• _Task details_
Within the following material, tally each line that contains the string "interest". Give the tally only.

------------------------------------

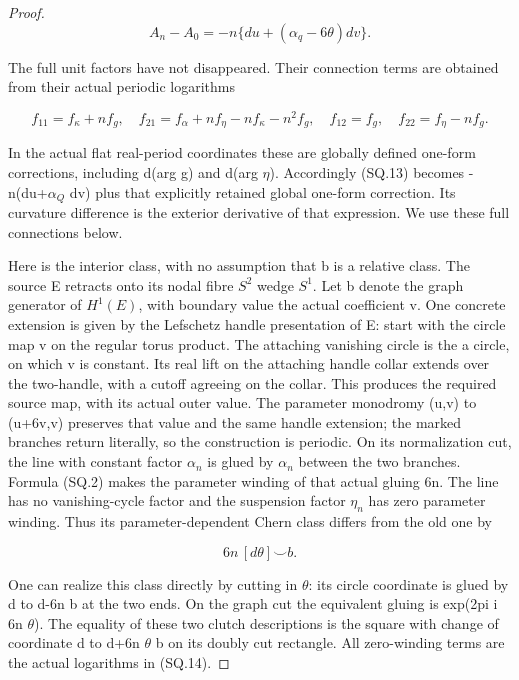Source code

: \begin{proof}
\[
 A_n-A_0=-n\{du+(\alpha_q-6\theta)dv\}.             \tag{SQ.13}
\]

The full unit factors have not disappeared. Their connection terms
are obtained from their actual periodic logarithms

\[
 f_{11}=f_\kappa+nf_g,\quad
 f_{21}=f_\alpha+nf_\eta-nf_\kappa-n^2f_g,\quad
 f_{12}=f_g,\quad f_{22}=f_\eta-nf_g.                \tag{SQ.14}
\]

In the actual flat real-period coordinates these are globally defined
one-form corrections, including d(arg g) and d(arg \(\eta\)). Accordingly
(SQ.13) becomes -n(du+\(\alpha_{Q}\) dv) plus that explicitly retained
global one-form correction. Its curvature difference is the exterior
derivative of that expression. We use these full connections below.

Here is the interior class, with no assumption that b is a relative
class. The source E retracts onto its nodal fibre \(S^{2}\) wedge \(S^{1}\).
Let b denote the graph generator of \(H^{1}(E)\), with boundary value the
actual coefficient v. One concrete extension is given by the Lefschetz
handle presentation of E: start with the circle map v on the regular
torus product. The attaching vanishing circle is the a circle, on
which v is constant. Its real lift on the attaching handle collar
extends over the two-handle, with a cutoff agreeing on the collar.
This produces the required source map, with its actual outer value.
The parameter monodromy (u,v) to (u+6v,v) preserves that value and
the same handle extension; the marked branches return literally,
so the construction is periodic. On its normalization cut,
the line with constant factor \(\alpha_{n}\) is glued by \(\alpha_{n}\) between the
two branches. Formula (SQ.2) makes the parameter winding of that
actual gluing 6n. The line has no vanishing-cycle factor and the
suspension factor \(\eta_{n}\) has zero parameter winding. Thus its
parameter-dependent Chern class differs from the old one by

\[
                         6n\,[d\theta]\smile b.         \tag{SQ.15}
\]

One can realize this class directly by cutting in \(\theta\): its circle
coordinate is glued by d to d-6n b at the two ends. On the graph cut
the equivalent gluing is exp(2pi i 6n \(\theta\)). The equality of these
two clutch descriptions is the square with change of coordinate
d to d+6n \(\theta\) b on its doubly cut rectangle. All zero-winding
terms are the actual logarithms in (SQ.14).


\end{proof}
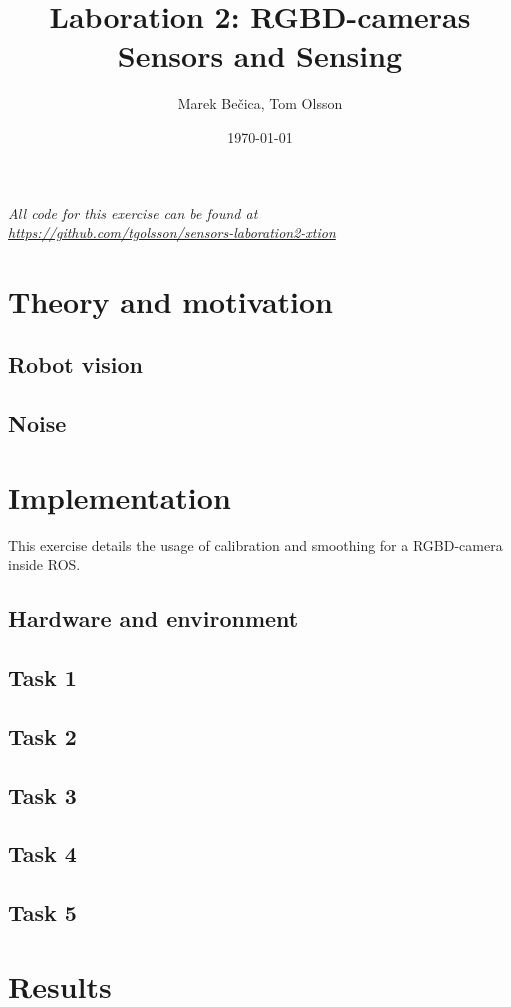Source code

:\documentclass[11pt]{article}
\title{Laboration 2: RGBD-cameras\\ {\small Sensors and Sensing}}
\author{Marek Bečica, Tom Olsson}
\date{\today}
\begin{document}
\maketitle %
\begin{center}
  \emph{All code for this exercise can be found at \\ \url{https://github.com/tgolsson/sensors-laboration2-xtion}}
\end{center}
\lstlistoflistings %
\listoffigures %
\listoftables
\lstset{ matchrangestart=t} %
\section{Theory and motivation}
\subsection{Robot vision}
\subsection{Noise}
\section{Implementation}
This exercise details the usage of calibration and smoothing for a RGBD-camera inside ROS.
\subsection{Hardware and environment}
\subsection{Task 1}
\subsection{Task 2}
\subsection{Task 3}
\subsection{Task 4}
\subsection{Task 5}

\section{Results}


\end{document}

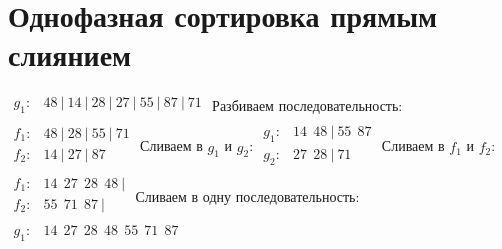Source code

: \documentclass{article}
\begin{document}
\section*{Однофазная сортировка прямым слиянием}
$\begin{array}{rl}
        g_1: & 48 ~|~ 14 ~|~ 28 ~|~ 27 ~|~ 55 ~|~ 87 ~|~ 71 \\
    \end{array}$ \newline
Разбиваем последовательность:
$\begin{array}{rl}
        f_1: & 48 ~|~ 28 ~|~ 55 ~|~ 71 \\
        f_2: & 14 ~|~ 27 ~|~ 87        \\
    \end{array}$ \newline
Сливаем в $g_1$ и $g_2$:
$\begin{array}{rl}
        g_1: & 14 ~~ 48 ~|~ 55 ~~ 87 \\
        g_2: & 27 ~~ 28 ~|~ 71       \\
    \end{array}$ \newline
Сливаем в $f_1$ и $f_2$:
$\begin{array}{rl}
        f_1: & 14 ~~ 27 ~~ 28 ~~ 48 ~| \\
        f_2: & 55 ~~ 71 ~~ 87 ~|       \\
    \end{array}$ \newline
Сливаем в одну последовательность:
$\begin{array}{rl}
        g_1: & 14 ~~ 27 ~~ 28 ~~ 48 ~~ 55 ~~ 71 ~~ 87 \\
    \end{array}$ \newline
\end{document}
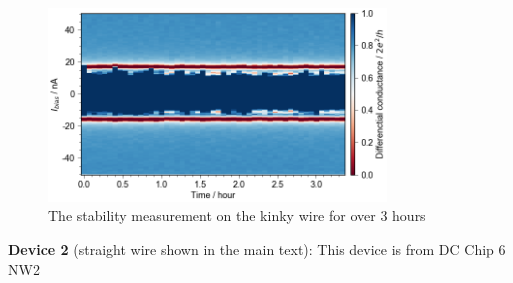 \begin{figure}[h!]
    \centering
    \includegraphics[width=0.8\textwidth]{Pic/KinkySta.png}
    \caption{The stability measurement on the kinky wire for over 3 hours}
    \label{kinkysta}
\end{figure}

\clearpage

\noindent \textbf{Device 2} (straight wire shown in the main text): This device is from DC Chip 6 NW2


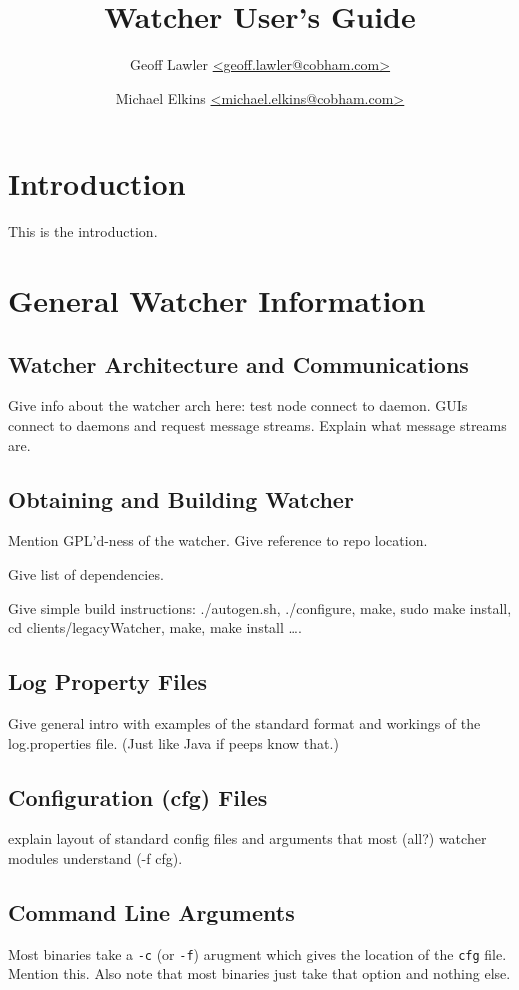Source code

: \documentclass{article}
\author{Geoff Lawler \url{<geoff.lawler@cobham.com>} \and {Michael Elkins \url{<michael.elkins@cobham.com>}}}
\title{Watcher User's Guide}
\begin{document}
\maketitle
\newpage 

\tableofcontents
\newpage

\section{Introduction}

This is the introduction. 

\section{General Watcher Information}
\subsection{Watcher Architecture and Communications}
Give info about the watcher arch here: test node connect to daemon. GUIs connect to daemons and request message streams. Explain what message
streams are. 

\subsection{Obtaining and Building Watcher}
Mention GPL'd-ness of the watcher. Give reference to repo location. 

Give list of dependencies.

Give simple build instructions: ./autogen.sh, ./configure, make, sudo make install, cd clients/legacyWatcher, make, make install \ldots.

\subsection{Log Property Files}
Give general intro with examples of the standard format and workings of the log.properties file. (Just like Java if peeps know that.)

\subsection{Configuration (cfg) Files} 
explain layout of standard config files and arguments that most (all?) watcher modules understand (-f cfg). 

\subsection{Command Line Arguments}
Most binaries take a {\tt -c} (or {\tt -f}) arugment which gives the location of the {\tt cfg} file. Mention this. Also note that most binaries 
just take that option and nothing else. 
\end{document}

------------------------------------

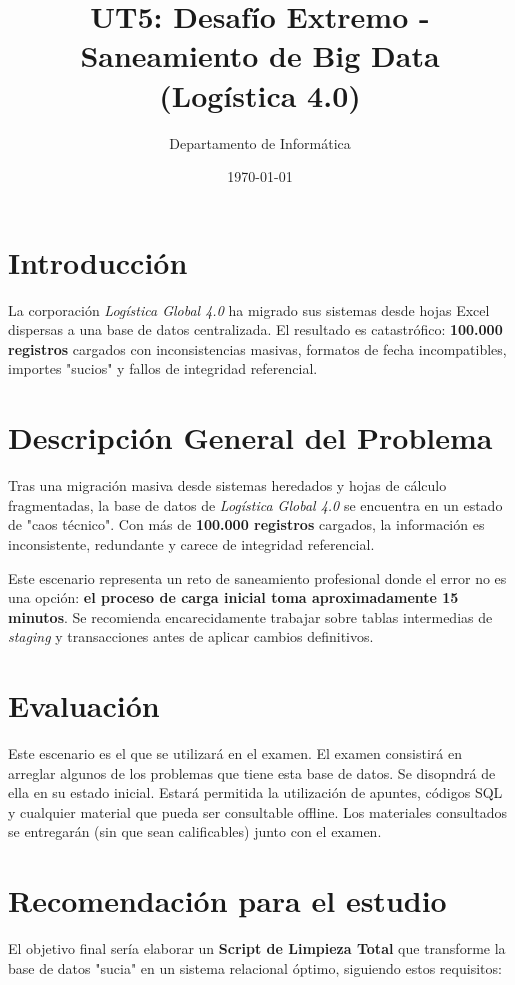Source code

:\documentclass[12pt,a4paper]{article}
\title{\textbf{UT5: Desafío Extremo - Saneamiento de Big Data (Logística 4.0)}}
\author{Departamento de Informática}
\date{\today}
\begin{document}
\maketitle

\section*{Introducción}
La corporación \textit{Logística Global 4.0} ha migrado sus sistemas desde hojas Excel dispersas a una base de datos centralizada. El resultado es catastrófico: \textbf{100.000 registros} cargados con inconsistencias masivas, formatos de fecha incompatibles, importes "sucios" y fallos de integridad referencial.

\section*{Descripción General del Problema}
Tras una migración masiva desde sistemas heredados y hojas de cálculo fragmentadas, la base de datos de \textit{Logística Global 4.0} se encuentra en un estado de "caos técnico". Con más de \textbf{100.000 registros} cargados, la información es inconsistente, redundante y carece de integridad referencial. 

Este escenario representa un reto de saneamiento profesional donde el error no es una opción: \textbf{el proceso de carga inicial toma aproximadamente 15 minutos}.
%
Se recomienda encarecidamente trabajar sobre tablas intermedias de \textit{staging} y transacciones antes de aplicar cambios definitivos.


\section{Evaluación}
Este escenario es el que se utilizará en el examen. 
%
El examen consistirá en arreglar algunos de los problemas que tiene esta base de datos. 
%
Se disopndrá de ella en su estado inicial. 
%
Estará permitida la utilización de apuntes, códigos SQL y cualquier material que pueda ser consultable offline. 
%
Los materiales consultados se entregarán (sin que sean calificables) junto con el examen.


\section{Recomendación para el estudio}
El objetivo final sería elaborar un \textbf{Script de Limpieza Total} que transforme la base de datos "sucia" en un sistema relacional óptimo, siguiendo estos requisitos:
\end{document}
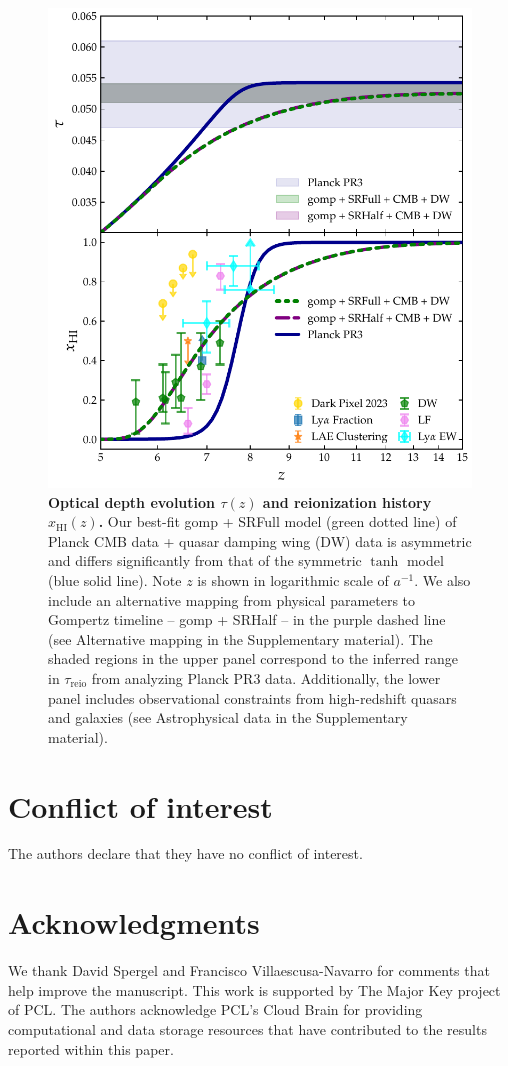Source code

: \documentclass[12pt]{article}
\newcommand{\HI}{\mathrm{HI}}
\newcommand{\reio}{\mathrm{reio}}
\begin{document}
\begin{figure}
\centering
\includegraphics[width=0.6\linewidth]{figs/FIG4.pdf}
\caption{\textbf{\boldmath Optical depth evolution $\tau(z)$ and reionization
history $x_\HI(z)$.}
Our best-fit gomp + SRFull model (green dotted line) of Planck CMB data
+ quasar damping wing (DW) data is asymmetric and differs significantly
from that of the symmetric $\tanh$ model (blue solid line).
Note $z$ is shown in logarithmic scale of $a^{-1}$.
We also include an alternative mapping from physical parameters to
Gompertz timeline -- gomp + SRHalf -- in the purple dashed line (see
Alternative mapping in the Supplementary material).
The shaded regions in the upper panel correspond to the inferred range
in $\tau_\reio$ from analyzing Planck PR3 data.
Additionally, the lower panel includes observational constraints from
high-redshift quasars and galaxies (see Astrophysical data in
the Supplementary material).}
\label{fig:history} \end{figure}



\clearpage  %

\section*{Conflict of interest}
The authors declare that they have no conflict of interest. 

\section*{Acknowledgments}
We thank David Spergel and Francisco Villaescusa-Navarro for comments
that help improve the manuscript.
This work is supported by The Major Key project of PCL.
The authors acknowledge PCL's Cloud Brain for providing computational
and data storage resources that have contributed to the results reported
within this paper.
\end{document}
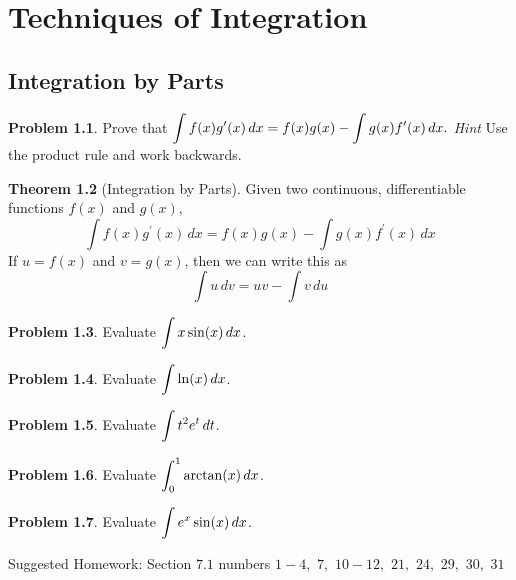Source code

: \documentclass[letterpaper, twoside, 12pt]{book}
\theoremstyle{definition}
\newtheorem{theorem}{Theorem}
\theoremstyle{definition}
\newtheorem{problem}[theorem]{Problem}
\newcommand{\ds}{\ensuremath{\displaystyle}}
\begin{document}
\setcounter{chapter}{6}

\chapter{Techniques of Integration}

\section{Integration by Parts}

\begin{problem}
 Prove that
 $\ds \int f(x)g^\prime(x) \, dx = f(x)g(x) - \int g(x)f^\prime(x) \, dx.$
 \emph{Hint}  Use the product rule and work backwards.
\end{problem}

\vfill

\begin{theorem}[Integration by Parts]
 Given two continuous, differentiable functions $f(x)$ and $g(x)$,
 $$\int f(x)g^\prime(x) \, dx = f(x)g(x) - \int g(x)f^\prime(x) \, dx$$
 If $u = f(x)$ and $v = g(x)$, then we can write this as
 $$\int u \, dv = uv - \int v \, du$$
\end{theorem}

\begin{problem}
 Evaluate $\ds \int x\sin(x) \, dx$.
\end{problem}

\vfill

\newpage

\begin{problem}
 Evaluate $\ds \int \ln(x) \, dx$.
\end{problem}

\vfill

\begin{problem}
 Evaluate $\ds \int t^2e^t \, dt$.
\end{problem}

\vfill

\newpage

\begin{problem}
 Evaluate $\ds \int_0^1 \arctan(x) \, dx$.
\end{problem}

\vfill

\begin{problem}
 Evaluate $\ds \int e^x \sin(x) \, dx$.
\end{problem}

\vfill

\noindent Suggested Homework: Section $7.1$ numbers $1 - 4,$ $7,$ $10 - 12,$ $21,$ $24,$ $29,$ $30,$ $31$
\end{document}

------------------------------------

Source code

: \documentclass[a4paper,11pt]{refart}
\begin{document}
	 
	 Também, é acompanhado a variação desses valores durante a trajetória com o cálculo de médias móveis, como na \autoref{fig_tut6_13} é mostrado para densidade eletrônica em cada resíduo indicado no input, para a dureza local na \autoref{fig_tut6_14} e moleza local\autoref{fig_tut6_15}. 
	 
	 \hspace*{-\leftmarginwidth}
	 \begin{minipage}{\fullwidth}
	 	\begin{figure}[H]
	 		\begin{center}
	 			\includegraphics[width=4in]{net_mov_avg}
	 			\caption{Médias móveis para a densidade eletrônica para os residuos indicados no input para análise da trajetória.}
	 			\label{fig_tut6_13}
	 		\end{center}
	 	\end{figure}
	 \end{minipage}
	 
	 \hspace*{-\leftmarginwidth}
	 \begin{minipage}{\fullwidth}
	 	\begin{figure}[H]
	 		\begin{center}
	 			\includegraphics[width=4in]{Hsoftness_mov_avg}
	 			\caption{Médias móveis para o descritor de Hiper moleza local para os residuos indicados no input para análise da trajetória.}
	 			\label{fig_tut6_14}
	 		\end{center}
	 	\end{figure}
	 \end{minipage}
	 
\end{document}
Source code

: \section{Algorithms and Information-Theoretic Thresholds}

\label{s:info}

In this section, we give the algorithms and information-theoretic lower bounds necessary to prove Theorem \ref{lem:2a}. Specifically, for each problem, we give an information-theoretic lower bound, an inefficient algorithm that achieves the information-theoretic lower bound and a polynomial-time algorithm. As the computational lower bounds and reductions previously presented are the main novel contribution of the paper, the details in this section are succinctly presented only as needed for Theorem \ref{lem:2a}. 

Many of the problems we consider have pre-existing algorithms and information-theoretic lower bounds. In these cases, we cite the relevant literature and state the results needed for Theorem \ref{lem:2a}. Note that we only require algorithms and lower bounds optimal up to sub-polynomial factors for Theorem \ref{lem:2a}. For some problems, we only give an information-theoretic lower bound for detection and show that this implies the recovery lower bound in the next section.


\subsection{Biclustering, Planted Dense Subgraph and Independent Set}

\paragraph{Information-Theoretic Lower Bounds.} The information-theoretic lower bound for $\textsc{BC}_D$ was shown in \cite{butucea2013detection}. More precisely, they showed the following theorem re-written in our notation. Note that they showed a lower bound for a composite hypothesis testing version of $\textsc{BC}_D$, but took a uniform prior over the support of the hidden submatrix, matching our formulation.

------------------------------------

• _Exercise result_
2